### PROBLEM REQUIREMENTS
The answer should be each line of the records that contains the word "Validates"; please copy them all.

+++ DATASET RECORDS +++

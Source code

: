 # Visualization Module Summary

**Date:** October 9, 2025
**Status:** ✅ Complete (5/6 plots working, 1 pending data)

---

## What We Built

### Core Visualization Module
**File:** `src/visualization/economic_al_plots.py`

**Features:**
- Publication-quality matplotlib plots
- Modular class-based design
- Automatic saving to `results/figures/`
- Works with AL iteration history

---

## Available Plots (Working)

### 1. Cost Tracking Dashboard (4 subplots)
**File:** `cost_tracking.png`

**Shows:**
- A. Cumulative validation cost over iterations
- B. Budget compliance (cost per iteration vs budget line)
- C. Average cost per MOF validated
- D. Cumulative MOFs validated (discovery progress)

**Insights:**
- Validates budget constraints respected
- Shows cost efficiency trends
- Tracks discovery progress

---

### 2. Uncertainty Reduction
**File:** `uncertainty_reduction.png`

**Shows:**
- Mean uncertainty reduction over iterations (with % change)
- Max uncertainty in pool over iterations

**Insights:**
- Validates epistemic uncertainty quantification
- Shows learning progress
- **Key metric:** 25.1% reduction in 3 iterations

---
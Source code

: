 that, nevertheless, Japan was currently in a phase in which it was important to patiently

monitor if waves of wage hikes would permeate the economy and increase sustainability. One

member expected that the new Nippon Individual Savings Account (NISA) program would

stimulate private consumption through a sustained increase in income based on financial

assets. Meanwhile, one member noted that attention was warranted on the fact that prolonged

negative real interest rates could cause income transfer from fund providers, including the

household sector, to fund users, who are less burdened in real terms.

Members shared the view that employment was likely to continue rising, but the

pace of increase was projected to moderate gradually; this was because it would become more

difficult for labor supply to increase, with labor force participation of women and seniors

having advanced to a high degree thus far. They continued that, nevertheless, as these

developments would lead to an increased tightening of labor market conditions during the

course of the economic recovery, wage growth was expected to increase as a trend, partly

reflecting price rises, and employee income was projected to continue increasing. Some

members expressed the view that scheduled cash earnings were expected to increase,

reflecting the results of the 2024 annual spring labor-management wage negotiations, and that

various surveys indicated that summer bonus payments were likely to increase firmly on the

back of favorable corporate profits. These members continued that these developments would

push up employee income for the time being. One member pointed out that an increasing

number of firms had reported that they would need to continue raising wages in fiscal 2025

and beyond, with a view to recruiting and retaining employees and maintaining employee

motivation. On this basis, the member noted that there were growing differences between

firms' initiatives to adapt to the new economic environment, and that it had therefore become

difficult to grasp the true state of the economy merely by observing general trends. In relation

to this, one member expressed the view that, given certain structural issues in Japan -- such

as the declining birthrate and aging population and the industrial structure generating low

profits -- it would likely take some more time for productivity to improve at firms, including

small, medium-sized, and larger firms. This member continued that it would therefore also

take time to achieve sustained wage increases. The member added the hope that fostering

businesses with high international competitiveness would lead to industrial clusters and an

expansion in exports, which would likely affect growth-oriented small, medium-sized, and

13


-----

+++

### EXPECTED OUTPUT
- Validates budget constraints respected
- Validates epistemic uncertainty quantification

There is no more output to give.